→ Problem statement
Find each line below containing the word "future" and copy it.

—————

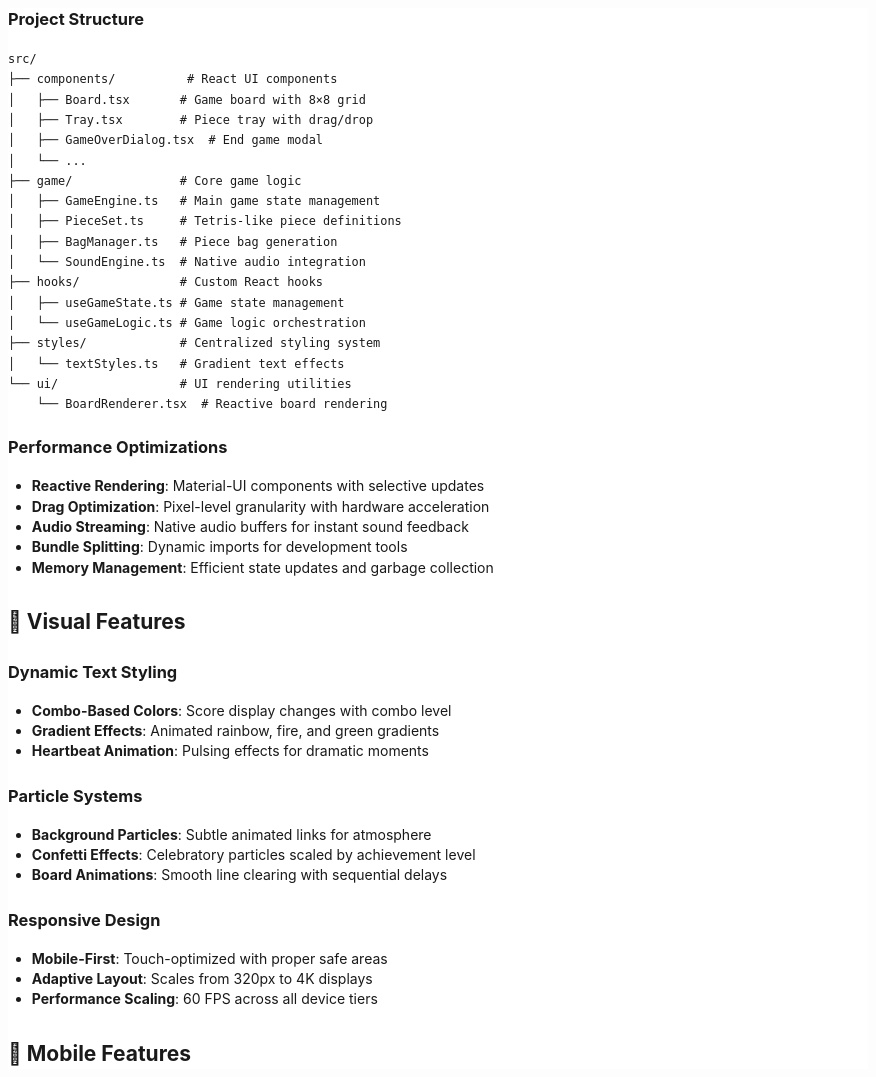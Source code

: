 ### Project Structure

```
src/
├── components/          # React UI components
│   ├── Board.tsx       # Game board with 8×8 grid
│   ├── Tray.tsx        # Piece tray with drag/drop
│   ├── GameOverDialog.tsx  # End game modal
│   └── ...
├── game/               # Core game logic
│   ├── GameEngine.ts   # Main game state management
│   ├── PieceSet.ts     # Tetris-like piece definitions
│   ├── BagManager.ts   # Piece bag generation
│   └── SoundEngine.ts  # Native audio integration
├── hooks/              # Custom React hooks
│   ├── useGameState.ts # Game state management
│   └── useGameLogic.ts # Game logic orchestration
├── styles/             # Centralized styling system
│   └── textStyles.ts   # Gradient text effects
└── ui/                 # UI rendering utilities
    └── BoardRenderer.tsx  # Reactive board rendering
```

### Performance Optimizations

- **Reactive Rendering**: Material-UI components with selective updates
- **Drag Optimization**: Pixel-level granularity with hardware acceleration
- **Audio Streaming**: Native audio buffers for instant sound feedback
- **Bundle Splitting**: Dynamic imports for development tools
- **Memory Management**: Efficient state updates and garbage collection

## 🎨 Visual Features

### Dynamic Text Styling
- **Combo-Based Colors**: Score display changes with combo level
- **Gradient Effects**: Animated rainbow, fire, and green gradients
- **Heartbeat Animation**: Pulsing effects for dramatic moments

### Particle Systems
- **Background Particles**: Subtle animated links for atmosphere  
- **Confetti Effects**: Celebratory particles scaled by achievement level
- **Board Animations**: Smooth line clearing with sequential delays

### Responsive Design
- **Mobile-First**: Touch-optimized with proper safe areas
- **Adaptive Layout**: Scales from 320px to 4K displays
- **Performance Scaling**: 60 FPS across all device tiers

## 📱 Mobile Features
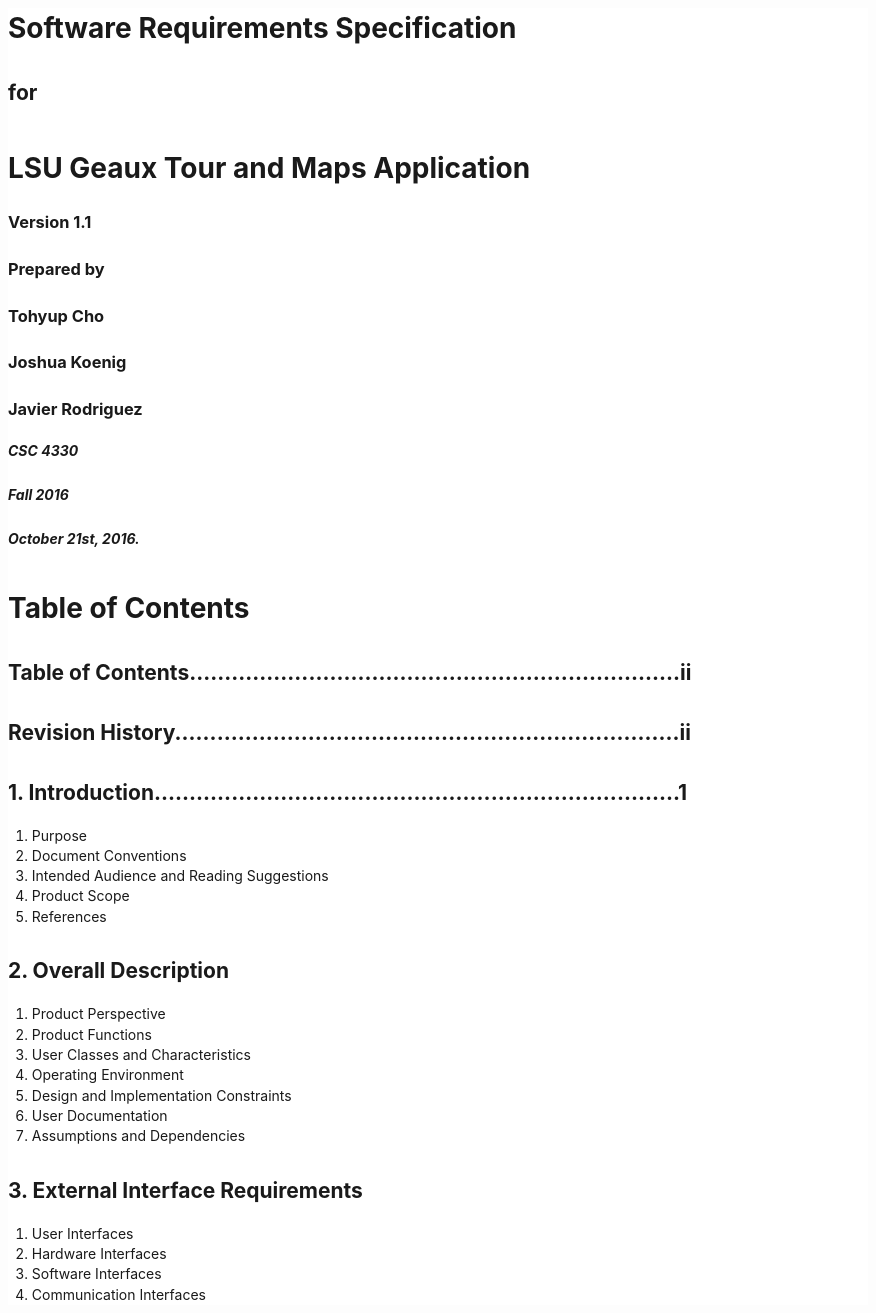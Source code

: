 	
# Software Requirements Specification

## for
# LSU Geaux Tour and Maps Application

### Version 1.1
### Prepared by 
### Tohyup Cho
### Joshua Koenig
### Javier Rodriguez
	         
##### CSC 4330 
##### Fall 2016 
##### October 21st, 2016.

# Table of Contents
## Table of Contents......................................................................ii
## Revision History........................................................................ii
## 1. Introduction...........................................................................1
  1. Purpose
  2. Document Conventions
  3. Intended Audience and Reading Suggestions
  4. Product Scope
  5. References
  
## 2. Overall Description
  1. Product Perspective
  2. Product Functions
  3. User Classes and Characteristics
  4. Operating Environment
  5. Design and Implementation Constraints
  6. User Documentation
  7. Assumptions and Dependencies
  
## 3. External Interface Requirements
  1. User Interfaces
  2. Hardware Interfaces
  3. Software Interfaces
  4. Communication Interfaces
  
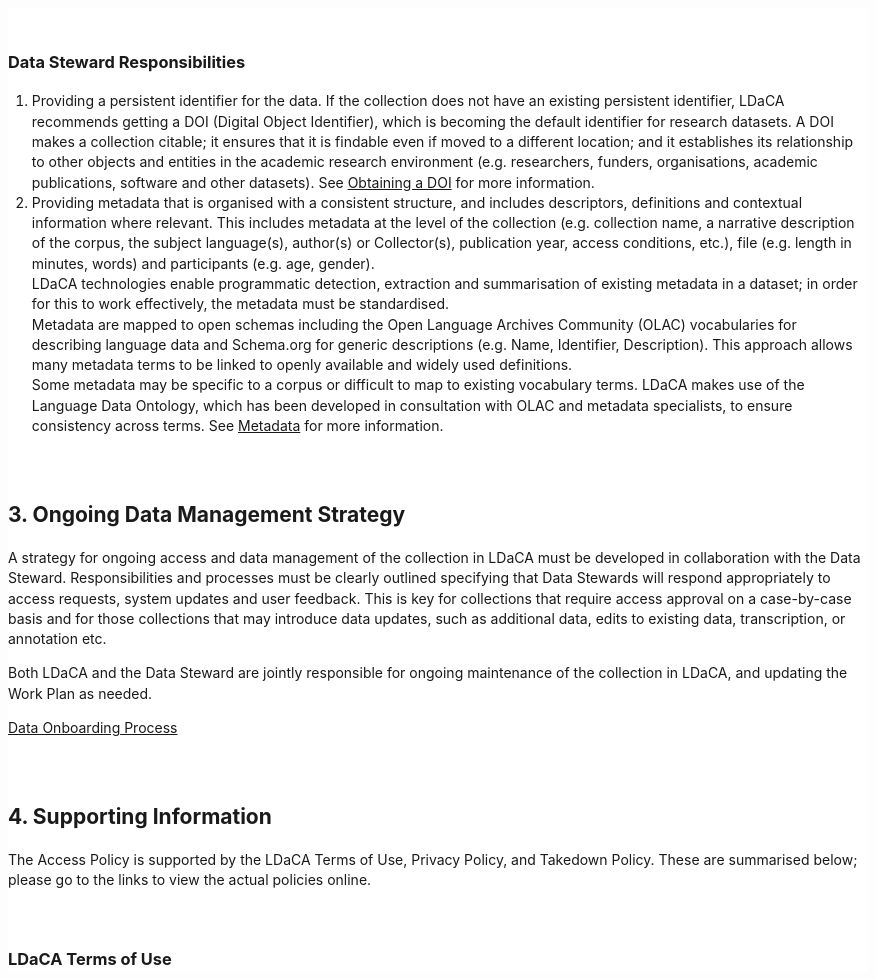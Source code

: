 <br>

### Data Steward Responsibilities

1. Providing a persistent identifier for the data. If the collection does not have an existing persistent identifier, LDaCA recommends getting a DOI (Digital Object Identifier), which is becoming the default identifier for research datasets. A DOI makes a collection citable; it ensures that it is findable even if moved to a different location; and it establishes its relationship to other objects and entities in the academic research environment (e.g. researchers, funders, organisations, academic publications, software and other datasets).
See [Obtaining a DOI](/resources/ldaca-resources/obtaining-a-doi/) for more information.
2. Providing metadata that is organised with a consistent structure, and includes descriptors, definitions and contextual information where relevant. This includes metadata at the level of the collection (e.g. collection name, a narrative description of the corpus, the subject language(s), author(s) or Collector(s), publication year, access conditions, etc.), file (e.g. length in minutes, words) and participants (e.g. age, gender).<br>
LDaCA technologies enable programmatic detection, extraction and summarisation of existing metadata in a dataset; in order for this to work effectively, the metadata must be standardised.<br>
Metadata are mapped to open schemas including the Open Language Archives Community (OLAC) vocabularies for describing language data and Schema.org for generic descriptions (e.g. Name, Identifier, Description). This approach allows many metadata terms to be linked to openly available and widely used definitions.<br>
Some metadata may be specific to a corpus or difficult to map to existing vocabulary terms. LDaCA makes use of the Language Data Ontology, which has been developed in consultation with OLAC and metadata specialists, to ensure consistency across terms. See [Metadata](/resources/ldaca-resources/metadata) for more information.

<br>

## 3. Ongoing Data Management Strategy

A strategy for ongoing access and data management of the collection in LDaCA must be developed in collaboration with the Data Steward. Responsibilities and processes must be clearly outlined specifying that Data Stewards will respond appropriately to access requests, system updates and user feedback. This is key for collections that require access approval on a case-by-case basis and for those collections that may introduce data updates, such as additional data, edits to existing data, transcription, or annotation etc.

Both LDaCA and the Data Steward are jointly responsible for ongoing maintenance of the collection in LDaCA, and updating the Work Plan as needed.

[Data Onboarding Process](/resources/ldaca-resources/data-onboarding-process/)

<br>

## 4. Supporting Information

The Access Policy is supported by the LDaCA Terms of Use, Privacy Policy, and Takedown Policy. These are summarised below; please go to the links to view the actual policies online.

<br>

### LDaCA Terms of Use
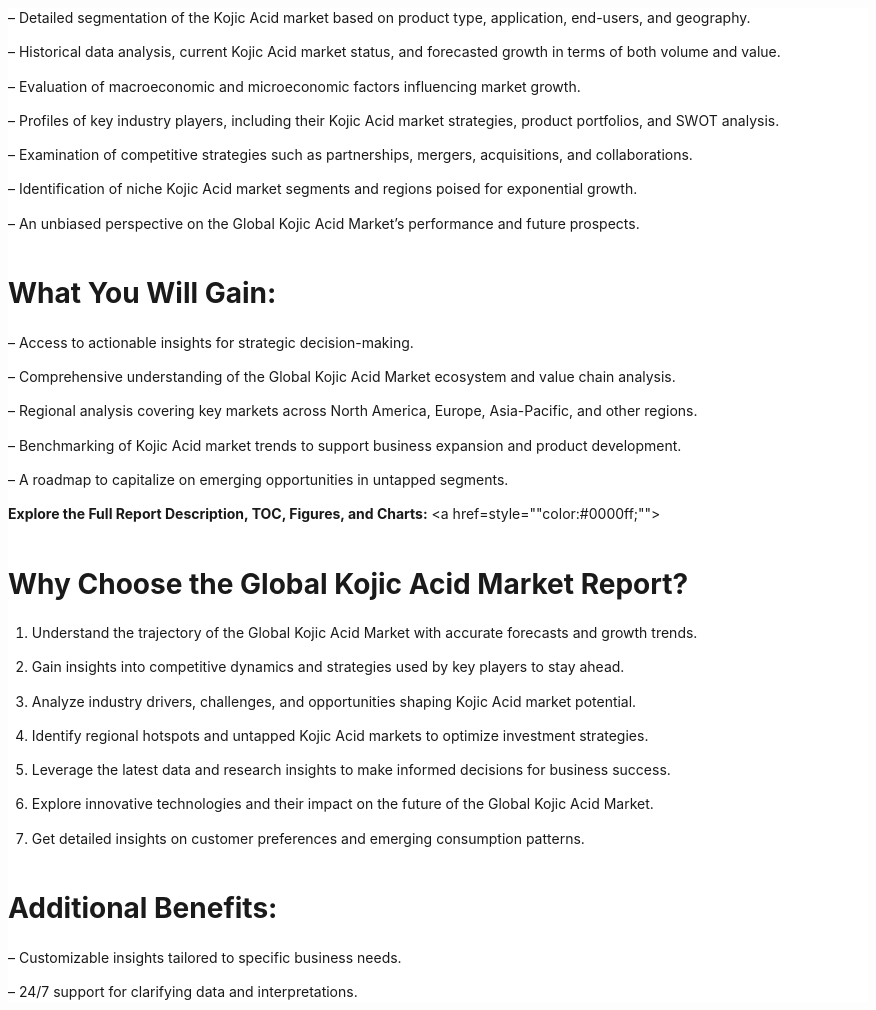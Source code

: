 – Detailed segmentation of the Kojic Acid market based on product type, application, end-users, and geography.

– Historical data analysis, current Kojic Acid market status, and forecasted growth in terms of both volume and value.

– Evaluation of macroeconomic and microeconomic factors influencing market growth.

– Profiles of key industry players, including their Kojic Acid market strategies, product portfolios, and SWOT analysis.

– Examination of competitive strategies such as partnerships, mergers, acquisitions, and collaborations.

– Identification of niche Kojic Acid market segments and regions poised for exponential growth.

– An unbiased perspective on the Global Kojic Acid Market’s performance and future prospects.

# <strong>What You Will Gain:</strong>

– Access to actionable insights for strategic decision-making.

– Comprehensive understanding of the Global Kojic Acid Market ecosystem and value chain analysis.

– Regional analysis covering key markets across North America, Europe, Asia-Pacific, and other regions.

– Benchmarking of Kojic Acid market trends to support business expansion and product development.

– A roadmap to capitalize on emerging opportunities in untapped segments.

<strong>Explore the Full Report Description, TOC, Figures, and Charts:</strong>
<a href=style=""color:#0000ff;""></a>

# <strong>Why Choose the Global Kojic Acid Market Report?</strong>

1. Understand the trajectory of the Global Kojic Acid Market with accurate forecasts and growth trends.

2. Gain insights into competitive dynamics and strategies used by key players to stay ahead.

3. Analyze industry drivers, challenges, and opportunities shaping Kojic Acid market potential.

4. Identify regional hotspots and untapped Kojic Acid markets to optimize investment strategies.

5. Leverage the latest data and research insights to make informed decisions for business success.

6. Explore innovative technologies and their impact on the future of the Global Kojic Acid Market.

7. Get detailed insights on customer preferences and emerging consumption patterns.

# <strong>Additional Benefits:</strong>

– Customizable insights tailored to specific business needs.

– 24/7 support for clarifying data and interpretations.
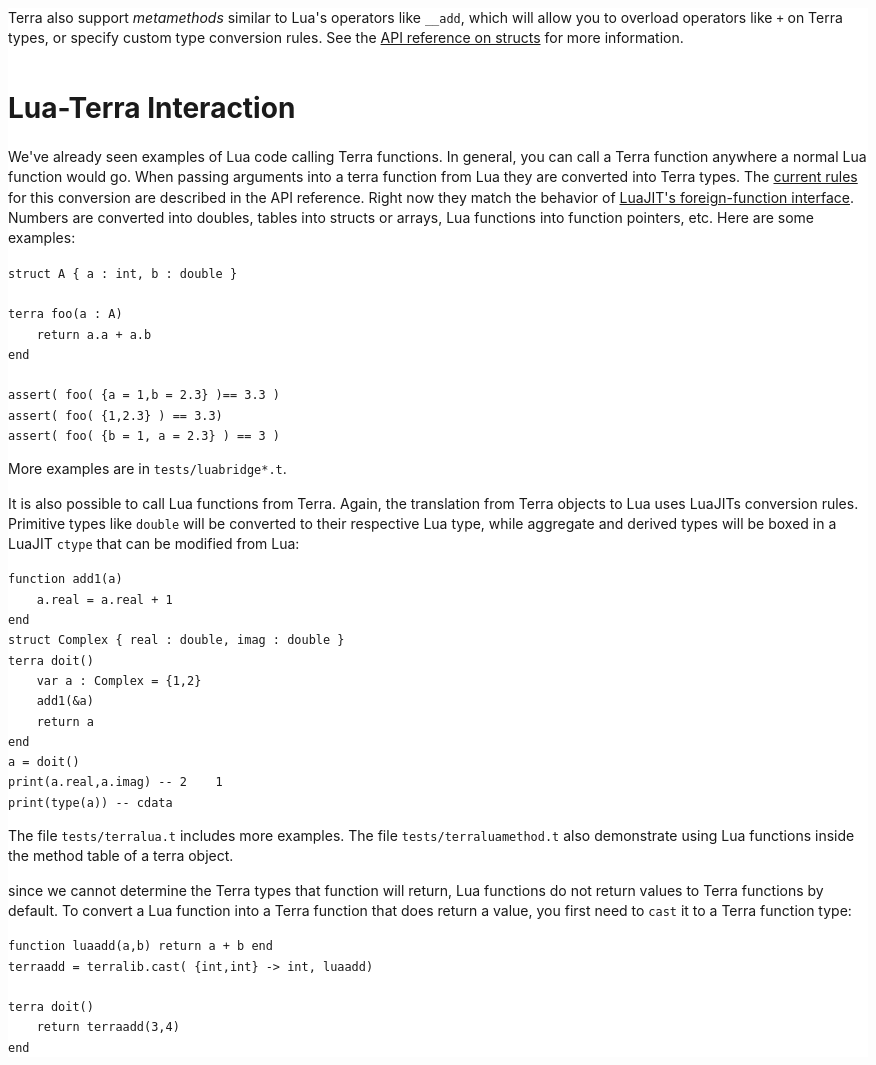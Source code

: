 Terra also support _metamethods_ similar to Lua's operators like `__add`, which will allow you to overload operators like `+` on Terra types, or specify custom type conversion rules. See the [API reference on structs](api.html#structs) for more information.

Lua-Terra Interaction
=====================

We've already seen examples of Lua code calling Terra functions. In general, you can call a Terra function anywhere a normal Lua function would go. When passing arguments into a terra function from Lua they are converted into Terra types. The [current rules](api.html##converting-between-lua-values-and-terra-values) for this conversion are described in the API reference. Right now they match the behavior of [LuaJIT's foreign-function interface](http://luajit.org/ext_ffi_semantics.html). Numbers are converted into doubles, tables into structs or arrays, Lua functions into function pointers, etc. Here are some examples:

    struct A { a : int, b : double }

    terra foo(a : A)
        return a.a + a.b
    end

    assert( foo( {a = 1,b = 2.3} )== 3.3 )
    assert( foo( {1,2.3} ) == 3.3)
    assert( foo( {b = 1, a = 2.3} ) == 3 )

More examples are in `tests/luabridge*.t`.  

It is also possible to call Lua functions from Terra. Again, the translation from Terra objects to Lua uses LuaJITs conversion rules. Primitive types like `double` will be converted to their respective Lua type, while aggregate and derived types will be boxed in a LuaJIT `ctype` that can be modified from Lua:

    function add1(a)
        a.real = a.real + 1
    end
    struct Complex { real : double, imag : double }
    terra doit()
        var a : Complex = {1,2}
        add1(&a)
        return a
    end
    a = doit()
    print(a.real,a.imag) -- 2    1
    print(type(a)) -- cdata

The file `tests/terralua.t` includes more examples. The file `tests/terraluamethod.t` also demonstrate using Lua functions inside the method table of a terra object.

since we cannot determine the Terra types that function will return, Lua functions do not return values to Terra functions by default. To convert a Lua function into a Terra function that does return a value, you first need to `cast` it to a Terra function type:

    function luaadd(a,b) return a + b end
    terraadd = terralib.cast( {int,int} -> int, luaadd)

    terra doit()
        return terraadd(3,4)
    end
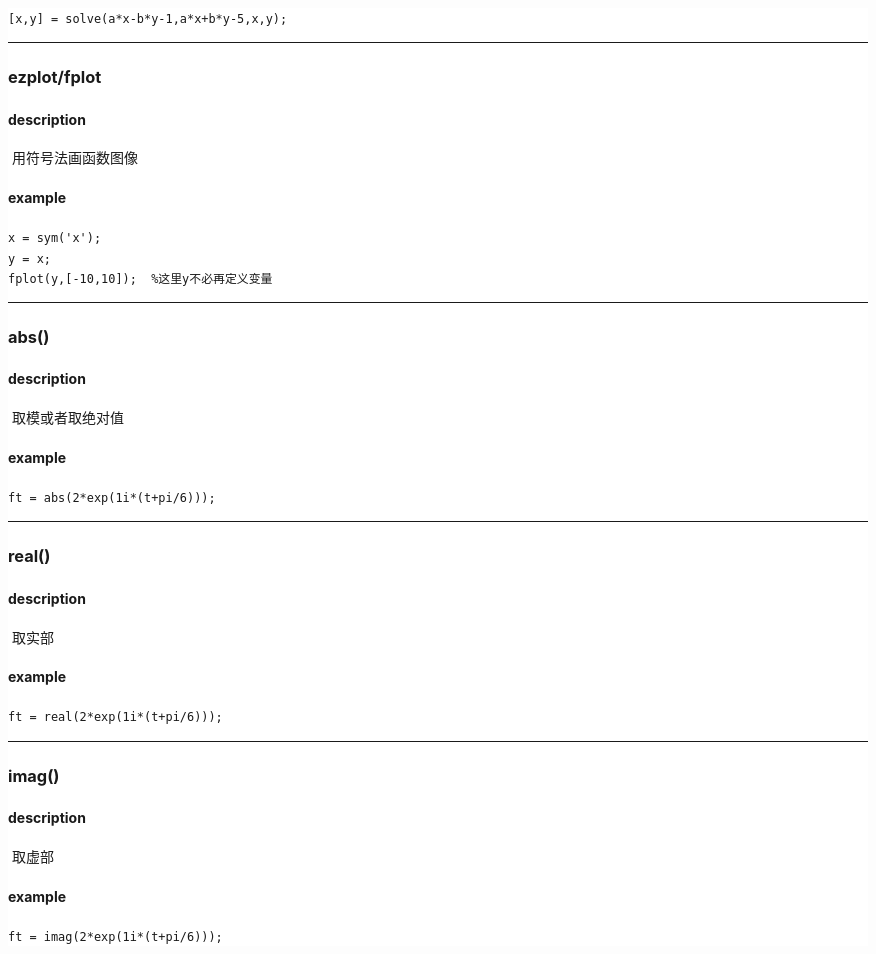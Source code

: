 	[x,y] = solve(a*x-b*y-1,a*x+b*y-5,x,y);
------

### ezplot/fplot

#### 	description

​	用符号法画函数图像

#### 	example

```
x = sym('x');
y = x;
fplot(y,[-10,10]);	%这里y不必再定义变量
```

------

### abs()

#### 	description

​	取模或者取绝对值

#### 	example

```
ft = abs(2*exp(1i*(t+pi/6)));
```

------

### real()

#### 	description

​	取实部

#### 	example

```
ft = real(2*exp(1i*(t+pi/6)));
```

------

### imag()

#### 	description

​	取虚部

#### 	example

```
ft = imag(2*exp(1i*(t+pi/6)));
```


[^BY]: Lu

—————

→ Output for this task
– An unbiased perspective on the Global Kojic Acid Market’s performance and future prospects.
6. Explore innovative technologies and their impact on the future of the Global Kojic Acid Market.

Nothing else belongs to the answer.